Bollywood booms in Britain
By CNN's Aysha Iqbal
LONDON, England (CNN) -- Fans of Bollywood -- Asia's answer to Hollywood -- are flocking to UK cinemas in record numbers, thanks to a film which fuses east and west.
Movie critics say "Asoka" has set a trend, breaking Bollywood out of its traditional format of boy meets girl in a colourful music extravaganza.
"Asoka", currently showing in more than 80 cinemas in Britain, has raised hundreds of thousands of dollars for the Bollywood industry.
The film has been described as "visually dazzling" and "adding a new dimension" to Bollywood by the showbiz editor of Eastern Eye and Asian Times newspaper, Asjad Nazir.
The film tells the story of a young prince in the third century who became a tyrant in his pursuit of other kingdoms. However he is overcome with guilt and turns to spirituality, dedicating his life to spreading the universal message of Buddha.
But some fans have complained that the film is not pure Bollywood. Saira Rahim, who attended the premiere in late October, said: "This film is not what I expected to see. When I come to watch a Bollywood movie I do not come to watch a serious philosophical film like "Asoka" -- the film defeats the whole purpose of what Bollywood is about."
The film has had an aggressive advertising campaign around London and has prompted glowing reviews from some of Britain's mainstream broadsheet papers, praising its "action, drama and musical undertones."
Some Bollywood insiders feel that a film like "Asoka" is what Bollywood needs to give it some more integrity.
"Bollywood films, although they have become popular, have been recognised more for being light and fluffy escapism. Asoka is showing that there is more to the industry, and that it can produce films that are thought provoking and have substance," said Ahmed Khan, a Bollywood critic. "It is something that the industry needs."
Bollywood's appeal has not been lost on Hollywood. Baz Lurman, who directed this year's box office smash "Moulin Rouge", featured Nicole Kidman in a choli, the cast wearing bindis and turbans and the illuminated Taj Mahal in the background.
But "Asoka" is a departure from the usual Bollywood film as it has a universal theme that everyone can relate to, says Jai Kumar, Bollywood expert and journalist. "There is a different style to the film that has a worldwide appeal."
Bollywood produces more than 800 films a year and sells billions of tickets all over the world.
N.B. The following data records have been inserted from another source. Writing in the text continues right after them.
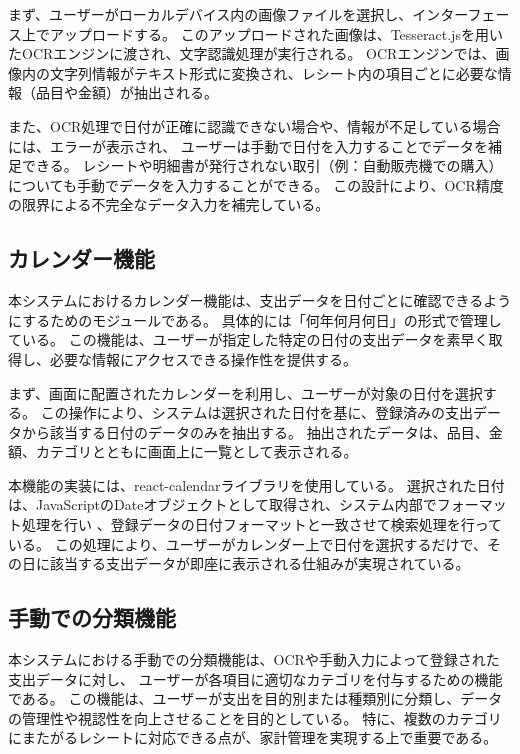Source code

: \documentclass[main]{subfiles}
\begin{document}
まず、ユーザーがローカルデバイス内の画像ファイルを選択し、インターフェース上でアップロードする。
このアップロードされた画像は、Tesseract.jsを用いたOCRエンジンに渡され、文字認識処理が実行される。
OCRエンジンでは、画像内の文字列情報がテキスト形式に変換され、レシート内の項目ごとに必要な情報（品目や金額）が抽出される。

また、OCR処理で日付が正確に認識できない場合や、情報が不足している場合には、エラーが表示され、
ユーザーは手動で日付を入力することでデータを補足できる。
レシートや明細書が発行されない取引（例：自動販売機での購入）についても手動でデータを入力することができる。
この設計により、OCR精度の限界による不完全なデータ入力を補完している。
\subsection{カレンダー機能}

本システムにおけるカレンダー機能は、支出データを日付ごとに確認できるようにするためのモジュールである。
具体的には「何年何月何日」の形式で管理している。
この機能は、ユーザーが指定した特定の日付の支出データを素早く取得し、必要な情報にアクセスできる操作性を提供する。

まず、画面に配置されたカレンダーを利用し、ユーザーが対象の日付を選択する。
この操作により、システムは選択された日付を基に、登録済みの支出データから該当する日付のデータのみを抽出する。
抽出されたデータは、品目、金額、カテゴリとともに画面上に一覧として表示される。

本機能の実装には、react-calendarライブラリを使用している。
選択された日付は、JavaScriptのDateオブジェクトとして取得され、システム内部でフォーマット処理を行い
、登録データの日付フォーマットと一致させて検索処理を行っている。
この処理により、ユーザーがカレンダー上で日付を選択するだけで、その日に該当する支出データが即座に表示される仕組みが実現されている。
\subsection{手動での分類機能}

本システムにおける手動での分類機能は、OCRや手動入力によって登録された支出データに対し、
ユーザーが各項目に適切なカテゴリを付与するための機能である。
この機能は、ユーザーが支出を目的別または種類別に分類し、データの管理性や視認性を向上させることを目的としている。
特に、複数のカテゴリにまたがるレシートに対応できる点が、家計管理を実現する上で重要である。
\end{document}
In parts of central England where there are large Asian communities, cinema chains like Warner dedicate several screens to Bollywood films.
The industry has received widespread recognition in the West. Last year composer Andrew Lloyd Weber caught the Bollywood bug and announced plans to team up with the Indian film industry for his musical "Bombay Dreams."
The musical will also feature Mumbai composer A.R. Rehman, who will write the score for the production and help will bring Bollywood to the stage in London's West End for the first time.
Meanwhile Madam Tussaud's has been creating a waxwork of Bollywood's living legend Amitabh Bachan.
The London museum decided that it was time for a Bollywood icon to stand among the likes of Mohammad Ali and Cher.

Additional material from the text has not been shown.